* **Required action**
Within the data that follows, set down exactly the lines from the one containing "## Test BigMul" through the one containing "The stack pointer", both ends included.

* **Material for this exercise**

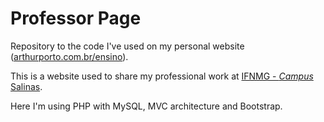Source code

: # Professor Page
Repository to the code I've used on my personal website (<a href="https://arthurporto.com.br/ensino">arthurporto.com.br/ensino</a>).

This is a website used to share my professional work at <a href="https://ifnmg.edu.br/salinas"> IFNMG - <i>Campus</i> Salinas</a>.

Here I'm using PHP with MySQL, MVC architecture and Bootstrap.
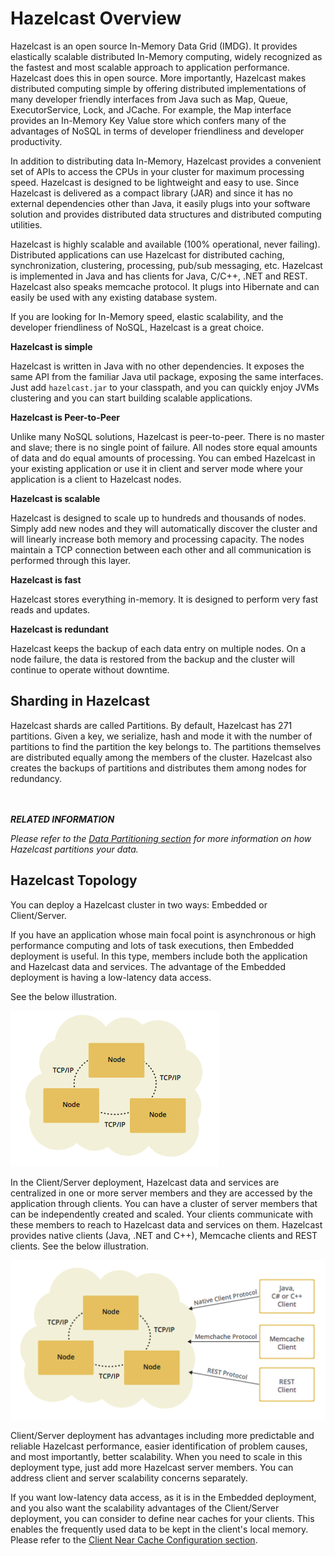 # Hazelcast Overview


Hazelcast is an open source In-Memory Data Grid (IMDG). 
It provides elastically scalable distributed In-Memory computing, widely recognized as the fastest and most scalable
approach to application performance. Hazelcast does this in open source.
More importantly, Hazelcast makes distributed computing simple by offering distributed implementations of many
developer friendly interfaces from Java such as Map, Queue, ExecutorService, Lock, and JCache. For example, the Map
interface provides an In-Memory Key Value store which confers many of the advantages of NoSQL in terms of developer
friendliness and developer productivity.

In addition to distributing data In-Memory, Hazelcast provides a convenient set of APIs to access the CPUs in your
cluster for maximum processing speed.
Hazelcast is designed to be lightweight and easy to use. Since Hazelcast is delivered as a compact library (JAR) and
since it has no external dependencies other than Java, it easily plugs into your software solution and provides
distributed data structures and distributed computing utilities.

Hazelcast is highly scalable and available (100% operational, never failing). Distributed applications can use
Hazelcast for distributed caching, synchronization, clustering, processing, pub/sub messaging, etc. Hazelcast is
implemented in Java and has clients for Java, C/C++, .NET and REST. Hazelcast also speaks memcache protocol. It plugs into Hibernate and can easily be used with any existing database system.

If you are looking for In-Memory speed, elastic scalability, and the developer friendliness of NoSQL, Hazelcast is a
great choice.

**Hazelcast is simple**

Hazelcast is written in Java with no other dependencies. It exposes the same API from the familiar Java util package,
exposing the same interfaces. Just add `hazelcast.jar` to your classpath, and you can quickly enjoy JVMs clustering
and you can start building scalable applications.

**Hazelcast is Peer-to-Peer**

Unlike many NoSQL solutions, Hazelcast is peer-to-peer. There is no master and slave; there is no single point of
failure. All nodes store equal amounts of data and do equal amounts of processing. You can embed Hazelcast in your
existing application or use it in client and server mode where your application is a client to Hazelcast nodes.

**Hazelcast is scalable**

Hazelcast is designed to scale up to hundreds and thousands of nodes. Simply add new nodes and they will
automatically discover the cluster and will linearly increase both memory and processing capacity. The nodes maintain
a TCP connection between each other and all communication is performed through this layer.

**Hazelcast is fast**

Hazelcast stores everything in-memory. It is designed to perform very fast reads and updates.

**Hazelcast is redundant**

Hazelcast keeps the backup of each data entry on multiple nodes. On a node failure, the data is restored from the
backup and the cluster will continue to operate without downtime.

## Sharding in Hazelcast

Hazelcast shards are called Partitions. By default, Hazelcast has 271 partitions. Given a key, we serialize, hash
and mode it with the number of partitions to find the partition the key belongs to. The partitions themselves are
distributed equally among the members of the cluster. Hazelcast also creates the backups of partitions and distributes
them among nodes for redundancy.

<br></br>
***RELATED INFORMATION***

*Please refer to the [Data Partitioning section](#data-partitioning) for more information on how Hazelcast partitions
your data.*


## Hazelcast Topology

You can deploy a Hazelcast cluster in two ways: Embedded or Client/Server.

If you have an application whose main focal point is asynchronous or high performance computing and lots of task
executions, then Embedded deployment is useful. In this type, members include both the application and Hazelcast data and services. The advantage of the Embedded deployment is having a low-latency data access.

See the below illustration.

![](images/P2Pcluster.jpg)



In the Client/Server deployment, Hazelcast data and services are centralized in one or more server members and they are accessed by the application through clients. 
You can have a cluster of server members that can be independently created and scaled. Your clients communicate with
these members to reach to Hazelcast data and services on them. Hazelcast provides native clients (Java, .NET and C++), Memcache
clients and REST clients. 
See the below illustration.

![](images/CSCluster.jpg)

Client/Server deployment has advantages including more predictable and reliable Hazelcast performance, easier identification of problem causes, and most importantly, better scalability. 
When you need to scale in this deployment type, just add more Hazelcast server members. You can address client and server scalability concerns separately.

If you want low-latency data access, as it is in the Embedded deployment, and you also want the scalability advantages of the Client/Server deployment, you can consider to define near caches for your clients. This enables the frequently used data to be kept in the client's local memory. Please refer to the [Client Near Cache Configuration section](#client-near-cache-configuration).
---
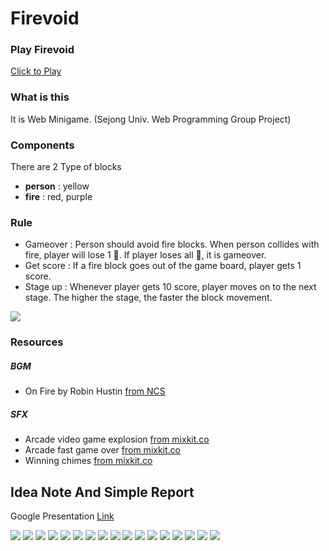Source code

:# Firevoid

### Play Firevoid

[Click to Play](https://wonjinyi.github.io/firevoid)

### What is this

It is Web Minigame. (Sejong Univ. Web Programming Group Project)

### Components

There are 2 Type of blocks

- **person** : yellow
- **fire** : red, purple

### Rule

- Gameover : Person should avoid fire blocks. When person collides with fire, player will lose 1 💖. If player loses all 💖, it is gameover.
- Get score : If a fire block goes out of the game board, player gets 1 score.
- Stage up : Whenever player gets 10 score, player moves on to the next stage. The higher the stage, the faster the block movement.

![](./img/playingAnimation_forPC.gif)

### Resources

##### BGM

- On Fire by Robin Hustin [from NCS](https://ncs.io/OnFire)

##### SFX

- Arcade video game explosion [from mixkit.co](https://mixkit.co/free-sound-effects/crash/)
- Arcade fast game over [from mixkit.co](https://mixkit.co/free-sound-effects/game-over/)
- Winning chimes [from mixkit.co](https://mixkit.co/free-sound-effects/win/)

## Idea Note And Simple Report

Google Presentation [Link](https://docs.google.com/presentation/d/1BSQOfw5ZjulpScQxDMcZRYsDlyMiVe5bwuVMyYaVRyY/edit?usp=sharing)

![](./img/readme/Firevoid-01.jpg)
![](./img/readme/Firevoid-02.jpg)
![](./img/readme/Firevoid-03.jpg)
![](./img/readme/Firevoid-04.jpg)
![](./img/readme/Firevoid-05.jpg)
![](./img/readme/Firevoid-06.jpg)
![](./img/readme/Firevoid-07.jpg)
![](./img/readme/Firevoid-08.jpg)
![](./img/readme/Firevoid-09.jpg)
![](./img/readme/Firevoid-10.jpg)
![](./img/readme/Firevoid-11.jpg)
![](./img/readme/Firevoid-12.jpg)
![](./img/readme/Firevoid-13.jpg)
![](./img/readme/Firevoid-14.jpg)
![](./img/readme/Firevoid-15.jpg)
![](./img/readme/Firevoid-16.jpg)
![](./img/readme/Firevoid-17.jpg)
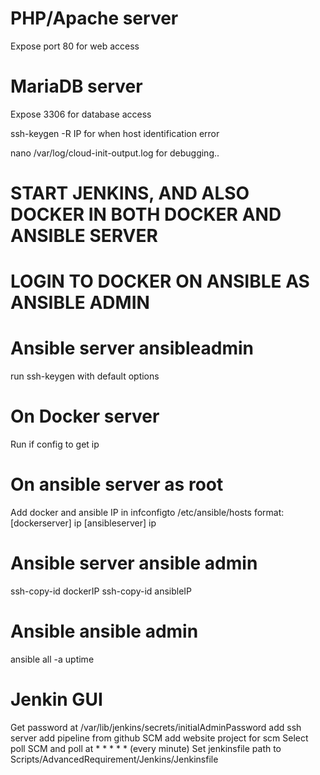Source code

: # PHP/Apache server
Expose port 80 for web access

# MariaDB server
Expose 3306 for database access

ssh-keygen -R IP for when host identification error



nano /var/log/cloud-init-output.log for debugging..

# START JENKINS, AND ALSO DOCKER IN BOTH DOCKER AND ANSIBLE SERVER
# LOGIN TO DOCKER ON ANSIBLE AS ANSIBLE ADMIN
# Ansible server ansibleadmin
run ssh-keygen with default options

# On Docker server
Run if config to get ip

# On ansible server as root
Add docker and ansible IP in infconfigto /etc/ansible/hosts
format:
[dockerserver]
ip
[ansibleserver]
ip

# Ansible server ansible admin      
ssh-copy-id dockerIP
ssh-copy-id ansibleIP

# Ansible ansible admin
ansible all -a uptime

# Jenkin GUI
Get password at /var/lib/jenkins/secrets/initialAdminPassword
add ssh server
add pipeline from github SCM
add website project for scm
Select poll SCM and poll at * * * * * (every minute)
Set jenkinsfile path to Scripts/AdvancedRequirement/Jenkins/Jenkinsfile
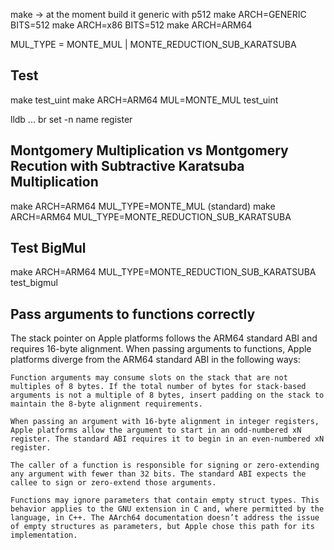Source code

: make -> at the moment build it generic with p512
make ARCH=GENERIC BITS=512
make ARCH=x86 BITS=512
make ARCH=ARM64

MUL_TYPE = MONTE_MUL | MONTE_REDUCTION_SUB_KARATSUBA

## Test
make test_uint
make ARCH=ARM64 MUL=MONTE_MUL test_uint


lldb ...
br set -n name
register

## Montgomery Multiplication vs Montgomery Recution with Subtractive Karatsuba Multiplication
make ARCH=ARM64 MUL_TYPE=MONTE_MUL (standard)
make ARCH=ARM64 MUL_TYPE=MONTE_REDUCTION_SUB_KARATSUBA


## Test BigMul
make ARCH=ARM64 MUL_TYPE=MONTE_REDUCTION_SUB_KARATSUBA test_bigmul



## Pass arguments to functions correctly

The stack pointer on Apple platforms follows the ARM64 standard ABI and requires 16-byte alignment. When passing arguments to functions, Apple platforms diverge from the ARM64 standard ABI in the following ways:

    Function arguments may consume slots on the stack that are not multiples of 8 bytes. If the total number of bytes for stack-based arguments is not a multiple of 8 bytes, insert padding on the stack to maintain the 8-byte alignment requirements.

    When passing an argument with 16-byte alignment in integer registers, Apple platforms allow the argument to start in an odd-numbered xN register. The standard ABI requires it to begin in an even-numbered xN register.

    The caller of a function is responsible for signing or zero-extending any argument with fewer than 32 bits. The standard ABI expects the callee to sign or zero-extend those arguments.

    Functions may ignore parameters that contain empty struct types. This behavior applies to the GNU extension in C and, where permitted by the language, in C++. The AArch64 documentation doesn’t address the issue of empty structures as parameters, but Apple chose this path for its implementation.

* **Output below**
## Test BigMul
make ARCH=ARM64 MUL_TYPE=MONTE_REDUCTION_SUB_KARATSUBA test_bigmul



## Pass arguments to functions correctly

The stack pointer on Apple platforms follows the ARM64 standard ABI and requires 16-byte alignment. When passing arguments to functions, Apple platforms diverge from the ARM64 standard ABI in the following ways:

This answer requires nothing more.